I’m endlessly fascinated by Corrie ten Boom and people like her who rejoice in God in the midst of the worst kind of suffering.

Fascinated by people who can truly say with Paul:

[I]n any and every circumstance I have learned the secret of being filled and going hungry, both of having abundance and suffering need. I can do all things through Him who strengthens me.

(His secret was his knowledge that God would sustain him, no matter what. That kind of trust in God is a faith that destroys fear of the future.)

Fascinated by people who agree with Paul:

For to me, to live is Christ and to die is gain.

Fascinated by people who, like Paul, rejoice even while suffering, because the pain is less important than the fact that

Christ will even now, as always, be exalted in my body, whether by life or by death (emphasis mine).

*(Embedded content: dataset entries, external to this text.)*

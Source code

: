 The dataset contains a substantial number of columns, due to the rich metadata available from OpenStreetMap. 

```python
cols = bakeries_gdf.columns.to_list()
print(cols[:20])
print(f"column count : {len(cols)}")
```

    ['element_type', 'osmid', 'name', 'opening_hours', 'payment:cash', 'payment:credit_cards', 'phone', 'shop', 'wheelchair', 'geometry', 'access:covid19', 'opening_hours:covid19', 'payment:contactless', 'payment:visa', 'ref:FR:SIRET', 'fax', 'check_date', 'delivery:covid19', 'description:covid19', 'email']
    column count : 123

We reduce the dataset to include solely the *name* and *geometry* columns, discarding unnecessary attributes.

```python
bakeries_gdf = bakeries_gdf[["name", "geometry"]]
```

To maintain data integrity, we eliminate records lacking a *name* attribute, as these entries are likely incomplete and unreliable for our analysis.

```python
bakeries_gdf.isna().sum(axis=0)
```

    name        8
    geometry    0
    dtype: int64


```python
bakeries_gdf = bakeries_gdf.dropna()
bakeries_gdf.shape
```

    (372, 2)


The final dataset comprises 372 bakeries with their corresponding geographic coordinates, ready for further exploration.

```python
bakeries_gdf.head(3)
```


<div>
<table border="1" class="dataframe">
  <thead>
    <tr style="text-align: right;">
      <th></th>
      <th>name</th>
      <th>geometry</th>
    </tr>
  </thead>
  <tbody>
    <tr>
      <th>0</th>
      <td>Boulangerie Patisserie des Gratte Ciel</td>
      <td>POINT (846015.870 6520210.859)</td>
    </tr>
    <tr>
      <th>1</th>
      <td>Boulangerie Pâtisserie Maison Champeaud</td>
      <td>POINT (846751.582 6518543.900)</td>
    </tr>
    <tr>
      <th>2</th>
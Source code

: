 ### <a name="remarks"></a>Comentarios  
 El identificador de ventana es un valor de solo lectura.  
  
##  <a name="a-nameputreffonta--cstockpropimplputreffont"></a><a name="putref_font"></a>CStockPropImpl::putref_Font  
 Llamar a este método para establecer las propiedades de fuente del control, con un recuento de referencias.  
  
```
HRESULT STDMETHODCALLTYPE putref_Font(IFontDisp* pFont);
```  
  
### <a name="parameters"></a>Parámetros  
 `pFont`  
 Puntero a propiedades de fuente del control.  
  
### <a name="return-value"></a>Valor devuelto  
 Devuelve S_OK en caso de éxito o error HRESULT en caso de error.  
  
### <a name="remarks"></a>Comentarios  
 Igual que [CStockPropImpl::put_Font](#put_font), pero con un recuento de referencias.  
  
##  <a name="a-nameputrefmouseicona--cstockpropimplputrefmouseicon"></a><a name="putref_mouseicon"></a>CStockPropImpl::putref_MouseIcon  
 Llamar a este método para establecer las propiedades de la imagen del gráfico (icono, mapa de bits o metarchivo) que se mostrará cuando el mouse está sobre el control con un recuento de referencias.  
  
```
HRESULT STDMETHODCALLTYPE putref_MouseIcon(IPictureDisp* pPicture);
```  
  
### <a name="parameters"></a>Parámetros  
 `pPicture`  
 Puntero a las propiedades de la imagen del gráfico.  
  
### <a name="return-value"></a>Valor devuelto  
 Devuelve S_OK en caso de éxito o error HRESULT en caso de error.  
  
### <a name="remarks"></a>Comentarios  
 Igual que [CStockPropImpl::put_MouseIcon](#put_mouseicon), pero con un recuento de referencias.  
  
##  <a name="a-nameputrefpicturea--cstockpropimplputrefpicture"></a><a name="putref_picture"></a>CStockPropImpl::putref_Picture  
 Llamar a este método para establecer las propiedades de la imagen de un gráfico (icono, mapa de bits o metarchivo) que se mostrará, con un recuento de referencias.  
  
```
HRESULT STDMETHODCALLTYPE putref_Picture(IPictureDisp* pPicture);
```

And my fascination has been this: How did these people get there? So far, the answer I’ve been able to find seems to be a simple one—not complex, not advanced, and not beyond the capability of any of us who have been united with Christ. And here it is:

The Holy Spirit will transform us by His power—the very power that raised Christ from the dead—into people who see Christ as He is, and who therefore value Him and the spreading of the truth about Him above all comfort, through these means:

  • The very ordinary practices of reading, learning, meditating on, and memorizing the Bible; of praying consistently, intentionally and honestly, with repentance, humility, and dependence; and of being part of a local church where we can receive what we need from God through the other members of Christ’s body, the church, which is “being fitted and held together by what every joint supplies, according to the proper working of each individual part…for the building up of itself in love.”
  • Time. I don’t think we become these people overnight. God is writing a story in each of our lives in which our redemption will honor Him and His grace in front of the whole world. This is usually a long-term plan. He seems to teach and shape us through events in our lives, and events take time.
  • Practice. As we learn to value God more and more, and as we experience His faithfulness in situation after situation, we learn to trust Him to enable us and strengthen us in the future, freeing us to rejoice that our suffering will be used by Him for good.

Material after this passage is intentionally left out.